### WHAT TO PRODUCE
Scan the records for lines with the string "fluctuate". Say how many there are, and add nothing.

==================================================

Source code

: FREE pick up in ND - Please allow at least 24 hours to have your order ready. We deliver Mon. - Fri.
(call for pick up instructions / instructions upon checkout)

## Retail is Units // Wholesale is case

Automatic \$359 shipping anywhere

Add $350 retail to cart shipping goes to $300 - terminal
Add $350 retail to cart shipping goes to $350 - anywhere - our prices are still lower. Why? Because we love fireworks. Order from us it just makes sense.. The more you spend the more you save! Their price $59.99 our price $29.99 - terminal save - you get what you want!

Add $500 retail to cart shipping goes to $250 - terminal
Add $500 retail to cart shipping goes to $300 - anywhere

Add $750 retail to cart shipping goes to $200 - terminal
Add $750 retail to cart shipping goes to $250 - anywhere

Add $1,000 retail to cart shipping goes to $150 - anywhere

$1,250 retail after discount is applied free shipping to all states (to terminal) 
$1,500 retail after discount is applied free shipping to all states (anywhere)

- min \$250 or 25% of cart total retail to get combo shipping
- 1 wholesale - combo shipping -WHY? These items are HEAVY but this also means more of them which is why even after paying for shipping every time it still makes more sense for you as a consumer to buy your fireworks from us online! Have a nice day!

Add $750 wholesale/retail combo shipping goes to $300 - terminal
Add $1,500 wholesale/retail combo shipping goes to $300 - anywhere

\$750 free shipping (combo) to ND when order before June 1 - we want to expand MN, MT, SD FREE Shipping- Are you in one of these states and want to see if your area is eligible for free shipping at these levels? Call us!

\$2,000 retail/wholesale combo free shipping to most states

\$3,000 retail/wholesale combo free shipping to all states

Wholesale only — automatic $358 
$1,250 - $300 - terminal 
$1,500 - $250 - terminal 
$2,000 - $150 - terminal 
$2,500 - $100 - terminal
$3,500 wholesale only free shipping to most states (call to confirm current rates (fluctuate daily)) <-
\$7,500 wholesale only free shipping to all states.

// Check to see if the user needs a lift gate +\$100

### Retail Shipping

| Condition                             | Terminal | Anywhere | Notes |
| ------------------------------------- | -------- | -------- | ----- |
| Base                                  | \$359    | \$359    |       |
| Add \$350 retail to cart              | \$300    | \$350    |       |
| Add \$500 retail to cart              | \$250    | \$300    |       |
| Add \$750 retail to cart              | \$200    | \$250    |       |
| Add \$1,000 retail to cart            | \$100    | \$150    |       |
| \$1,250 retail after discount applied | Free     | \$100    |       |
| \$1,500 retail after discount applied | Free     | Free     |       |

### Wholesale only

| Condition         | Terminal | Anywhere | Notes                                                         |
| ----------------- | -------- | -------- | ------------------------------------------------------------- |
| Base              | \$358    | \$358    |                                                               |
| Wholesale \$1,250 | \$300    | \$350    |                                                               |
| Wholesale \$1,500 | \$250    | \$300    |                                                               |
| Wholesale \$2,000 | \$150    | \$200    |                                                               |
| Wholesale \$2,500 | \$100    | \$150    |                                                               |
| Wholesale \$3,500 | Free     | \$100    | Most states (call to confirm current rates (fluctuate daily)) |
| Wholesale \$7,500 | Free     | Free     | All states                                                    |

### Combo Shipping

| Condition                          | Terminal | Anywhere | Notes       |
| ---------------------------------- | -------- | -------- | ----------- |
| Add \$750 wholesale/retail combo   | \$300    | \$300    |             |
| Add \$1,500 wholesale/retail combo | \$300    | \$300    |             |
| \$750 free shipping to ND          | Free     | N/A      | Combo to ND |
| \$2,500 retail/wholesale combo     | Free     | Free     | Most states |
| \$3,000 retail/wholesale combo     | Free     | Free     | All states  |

==================================================

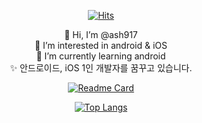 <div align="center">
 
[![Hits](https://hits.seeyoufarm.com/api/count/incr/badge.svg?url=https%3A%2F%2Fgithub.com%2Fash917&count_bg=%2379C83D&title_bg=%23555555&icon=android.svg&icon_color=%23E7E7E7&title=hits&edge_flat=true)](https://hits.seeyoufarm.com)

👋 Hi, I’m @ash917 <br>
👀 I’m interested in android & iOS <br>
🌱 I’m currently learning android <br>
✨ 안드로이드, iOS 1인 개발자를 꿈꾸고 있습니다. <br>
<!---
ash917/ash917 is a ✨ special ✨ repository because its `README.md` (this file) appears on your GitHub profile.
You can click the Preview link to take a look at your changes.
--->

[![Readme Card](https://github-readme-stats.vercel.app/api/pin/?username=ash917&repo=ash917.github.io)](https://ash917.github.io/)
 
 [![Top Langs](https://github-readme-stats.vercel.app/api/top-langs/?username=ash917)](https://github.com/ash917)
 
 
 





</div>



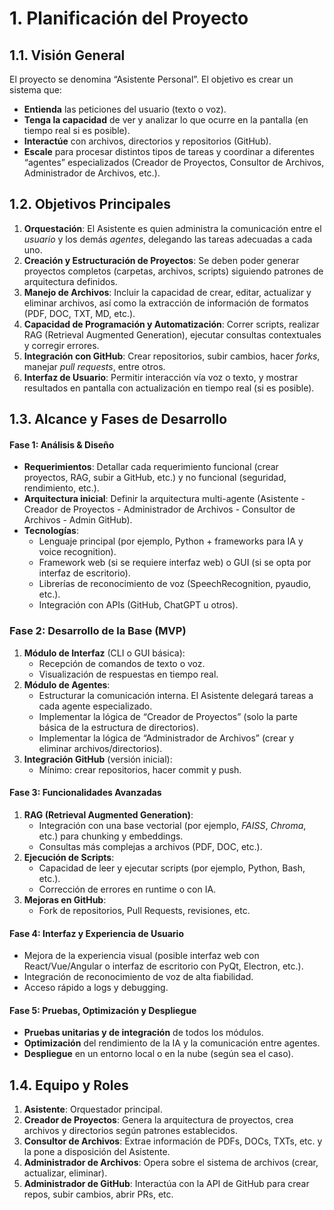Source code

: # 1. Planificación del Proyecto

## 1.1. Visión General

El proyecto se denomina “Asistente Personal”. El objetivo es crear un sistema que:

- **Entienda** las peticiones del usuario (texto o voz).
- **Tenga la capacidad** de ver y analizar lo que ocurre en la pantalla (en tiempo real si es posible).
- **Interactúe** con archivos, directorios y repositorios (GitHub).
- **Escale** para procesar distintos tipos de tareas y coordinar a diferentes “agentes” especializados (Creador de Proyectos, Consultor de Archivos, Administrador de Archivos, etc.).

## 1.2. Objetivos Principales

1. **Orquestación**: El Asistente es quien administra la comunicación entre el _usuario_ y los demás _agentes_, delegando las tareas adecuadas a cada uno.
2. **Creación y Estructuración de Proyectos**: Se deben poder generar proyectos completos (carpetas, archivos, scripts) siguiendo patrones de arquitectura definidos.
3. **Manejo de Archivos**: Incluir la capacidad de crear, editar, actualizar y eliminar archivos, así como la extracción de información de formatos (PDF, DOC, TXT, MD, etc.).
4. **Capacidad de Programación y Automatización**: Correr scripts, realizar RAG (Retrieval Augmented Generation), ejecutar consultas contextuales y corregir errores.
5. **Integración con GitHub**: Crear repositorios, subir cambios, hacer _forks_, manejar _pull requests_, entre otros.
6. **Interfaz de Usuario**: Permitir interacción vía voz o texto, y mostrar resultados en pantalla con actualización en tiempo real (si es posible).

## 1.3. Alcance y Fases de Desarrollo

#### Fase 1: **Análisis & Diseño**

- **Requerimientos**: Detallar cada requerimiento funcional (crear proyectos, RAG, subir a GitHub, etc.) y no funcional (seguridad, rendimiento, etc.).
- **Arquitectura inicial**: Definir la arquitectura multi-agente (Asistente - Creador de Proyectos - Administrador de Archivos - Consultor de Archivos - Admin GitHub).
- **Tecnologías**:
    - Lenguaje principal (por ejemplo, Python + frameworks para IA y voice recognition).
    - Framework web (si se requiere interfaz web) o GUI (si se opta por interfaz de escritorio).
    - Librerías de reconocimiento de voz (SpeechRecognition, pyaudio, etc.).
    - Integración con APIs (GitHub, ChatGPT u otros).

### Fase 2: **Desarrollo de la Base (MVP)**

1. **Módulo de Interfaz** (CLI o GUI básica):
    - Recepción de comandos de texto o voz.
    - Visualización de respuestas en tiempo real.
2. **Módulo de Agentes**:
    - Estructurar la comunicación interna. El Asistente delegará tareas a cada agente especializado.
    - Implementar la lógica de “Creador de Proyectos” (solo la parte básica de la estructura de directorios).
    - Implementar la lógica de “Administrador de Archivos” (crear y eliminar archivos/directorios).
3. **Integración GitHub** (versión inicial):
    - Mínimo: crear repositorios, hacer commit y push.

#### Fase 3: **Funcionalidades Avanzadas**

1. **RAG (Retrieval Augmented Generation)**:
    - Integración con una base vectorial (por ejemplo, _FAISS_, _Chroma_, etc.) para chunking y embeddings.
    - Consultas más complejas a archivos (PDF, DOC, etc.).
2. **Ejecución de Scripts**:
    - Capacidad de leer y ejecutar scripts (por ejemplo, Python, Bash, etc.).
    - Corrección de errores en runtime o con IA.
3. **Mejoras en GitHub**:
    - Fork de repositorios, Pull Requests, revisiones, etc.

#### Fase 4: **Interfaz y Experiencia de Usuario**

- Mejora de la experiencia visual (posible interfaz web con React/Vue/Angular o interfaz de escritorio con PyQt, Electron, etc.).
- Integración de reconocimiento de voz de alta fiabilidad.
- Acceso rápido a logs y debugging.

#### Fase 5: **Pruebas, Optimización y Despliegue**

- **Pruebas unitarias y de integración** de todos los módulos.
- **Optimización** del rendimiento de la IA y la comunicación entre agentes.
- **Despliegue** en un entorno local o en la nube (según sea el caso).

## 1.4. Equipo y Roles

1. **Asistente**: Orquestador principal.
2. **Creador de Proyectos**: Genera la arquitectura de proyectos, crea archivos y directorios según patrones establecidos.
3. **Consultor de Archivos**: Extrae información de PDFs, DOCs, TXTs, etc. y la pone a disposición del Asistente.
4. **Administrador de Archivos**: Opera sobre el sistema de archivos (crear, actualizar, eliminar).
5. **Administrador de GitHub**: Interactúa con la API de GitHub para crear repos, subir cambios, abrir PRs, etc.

==================================================

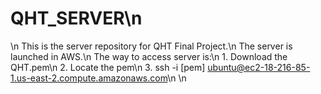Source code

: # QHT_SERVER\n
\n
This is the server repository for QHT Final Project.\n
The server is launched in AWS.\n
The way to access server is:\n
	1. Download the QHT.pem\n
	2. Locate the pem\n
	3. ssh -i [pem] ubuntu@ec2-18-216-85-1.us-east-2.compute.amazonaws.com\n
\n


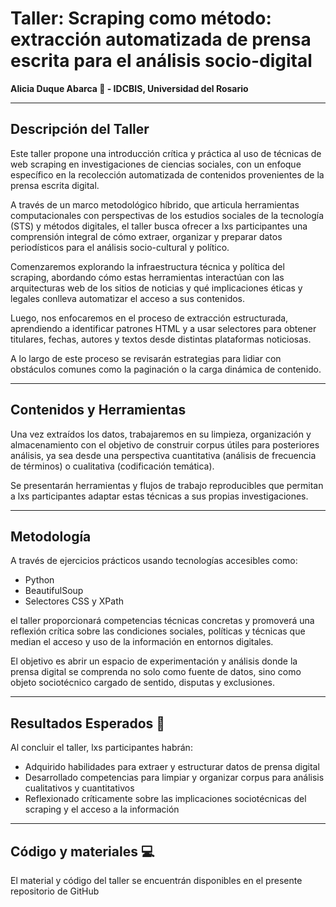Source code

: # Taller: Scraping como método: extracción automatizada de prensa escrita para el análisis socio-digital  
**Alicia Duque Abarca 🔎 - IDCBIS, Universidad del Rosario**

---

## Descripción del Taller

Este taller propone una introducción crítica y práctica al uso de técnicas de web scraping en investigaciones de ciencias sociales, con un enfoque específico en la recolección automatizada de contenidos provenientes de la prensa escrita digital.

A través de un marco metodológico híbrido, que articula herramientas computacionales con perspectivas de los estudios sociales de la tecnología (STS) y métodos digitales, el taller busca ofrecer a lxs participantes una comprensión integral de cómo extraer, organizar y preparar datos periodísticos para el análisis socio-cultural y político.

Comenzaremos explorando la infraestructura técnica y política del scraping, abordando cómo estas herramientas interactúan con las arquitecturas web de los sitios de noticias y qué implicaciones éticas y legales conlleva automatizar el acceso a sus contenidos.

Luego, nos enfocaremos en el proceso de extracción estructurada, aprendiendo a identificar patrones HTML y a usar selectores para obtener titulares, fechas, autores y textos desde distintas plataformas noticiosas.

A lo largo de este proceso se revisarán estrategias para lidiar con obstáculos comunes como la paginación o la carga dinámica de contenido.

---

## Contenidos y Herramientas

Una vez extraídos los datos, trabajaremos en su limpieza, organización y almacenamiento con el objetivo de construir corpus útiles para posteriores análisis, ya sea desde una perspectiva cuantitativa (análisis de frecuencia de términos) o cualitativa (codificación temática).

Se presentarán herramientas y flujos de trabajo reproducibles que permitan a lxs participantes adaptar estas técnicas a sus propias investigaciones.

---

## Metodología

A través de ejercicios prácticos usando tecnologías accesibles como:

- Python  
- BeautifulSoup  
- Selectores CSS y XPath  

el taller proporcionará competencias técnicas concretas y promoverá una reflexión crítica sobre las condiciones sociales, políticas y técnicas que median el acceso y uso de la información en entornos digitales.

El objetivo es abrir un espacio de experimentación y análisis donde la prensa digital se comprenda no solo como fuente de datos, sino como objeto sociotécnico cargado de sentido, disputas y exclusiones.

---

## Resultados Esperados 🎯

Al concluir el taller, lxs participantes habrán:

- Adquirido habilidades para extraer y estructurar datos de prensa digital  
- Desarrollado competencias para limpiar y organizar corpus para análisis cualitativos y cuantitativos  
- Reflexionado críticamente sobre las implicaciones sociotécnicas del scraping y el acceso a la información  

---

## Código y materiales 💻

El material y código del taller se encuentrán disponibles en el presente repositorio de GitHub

==================================================

### EXERCISE RESULT
2